Os bens industriais foram o grupo com a maior surpresa. Duráveis e semiduráveis vieram em linha com as projeções, mas os não duráveis (excluindo alimentos) registraram alta acima do esperado, puxados por perfumes e, principalmente, higiene pessoal — item de peso e com desvio incomum. Apesar da volatilidade desses componentes, o resultado reforça nossa revisão altista para os industriais nos próximos meses.

Política Fiscal

O governo federal enviou ao Congresso Nacional o projeto de lei de diretrizes orçamentárias para 2026 (PLDO 2026), cujo objetivo principal é delinear as prioridades do governo para o próximo ano e servir de base para a elaboração da Lei Orçamentária Anual (LOA). Os principais destaques do documento incluem a manutenção da meta de resultado primário de 0,25% do PIB para 2026, um ponto que gera grande ceticismo entre investidores, já que as projeções do mercado indicam um cenário distante desse limite inferior (0,0% do PIB).
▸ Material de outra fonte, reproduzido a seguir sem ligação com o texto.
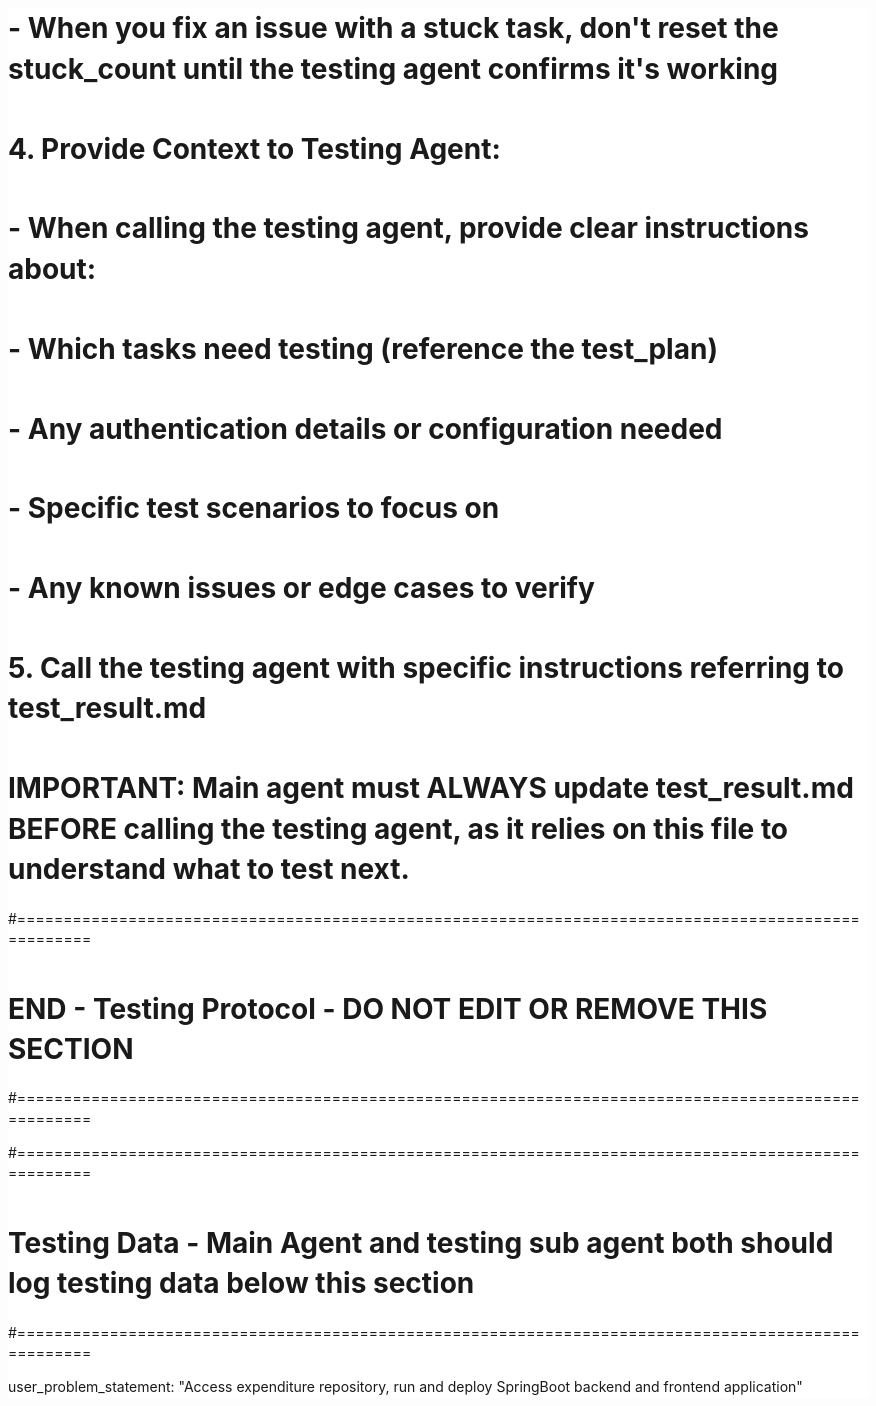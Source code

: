 #    - When you fix an issue with a stuck task, don't reset the stuck_count until the testing agent confirms it's working
#
# 4. Provide Context to Testing Agent:
#    - When calling the testing agent, provide clear instructions about:
#      - Which tasks need testing (reference the test_plan)
#      - Any authentication details or configuration needed
#      - Specific test scenarios to focus on
#      - Any known issues or edge cases to verify
#
# 5. Call the testing agent with specific instructions referring to test_result.md
#
# IMPORTANT: Main agent must ALWAYS update test_result.md BEFORE calling the testing agent, as it relies on this file to understand what to test next.

#====================================================================================================
# END - Testing Protocol - DO NOT EDIT OR REMOVE THIS SECTION
#====================================================================================================



#====================================================================================================
# Testing Data - Main Agent and testing sub agent both should log testing data below this section
#====================================================================================================

user_problem_statement: "Access expenditure repository, run and deploy SpringBoot backend and frontend application"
Isso sugere que essa meta poderá ser alcançada apenas por meio de um ajuste nas despesas durante o ano eleitoral, que não deve se concretizar.

De acordo com o documento, o governo prevê um resultado primário de R$ 38,2 bilhões (0,28% do PIB) em 2026, valor calculado após excluir R$ 55,1 bilhões, principalmente referentes ao pagamento de precatórios, do cálculo autorizado pelo STF. Com isso, o Executivo projeta uma folga de R$ 3,9 bilhões em relação à meta central, o que fica bem acima do limite inferior de R$ 0,0 bilhões (0,0% do PIB).

Na nossa avaliação, a previsão do governo de cumprimento do resultado primário no próximo ano só se mostra possível através do uso de uma manobra recorrente na elaboração de tais peças: a superestimação de receitas e a subestimação de despesas. De acordo com os cálculos do governo, espera-se que as despesas primárias fiquem estáveis em 18,9% do PIB na passagem de 2025 para 2026. Porém, cabe destacar que a estimativa de despesa para o próximo ano é feita tendo como base a projeção de despesas para 2025, que já se encontra subestimada em pelo menos R$ 23,0 bi, gerando um efeito base mais benigno para as despesas de 2026 que deve passar por revisões nos próximos meses.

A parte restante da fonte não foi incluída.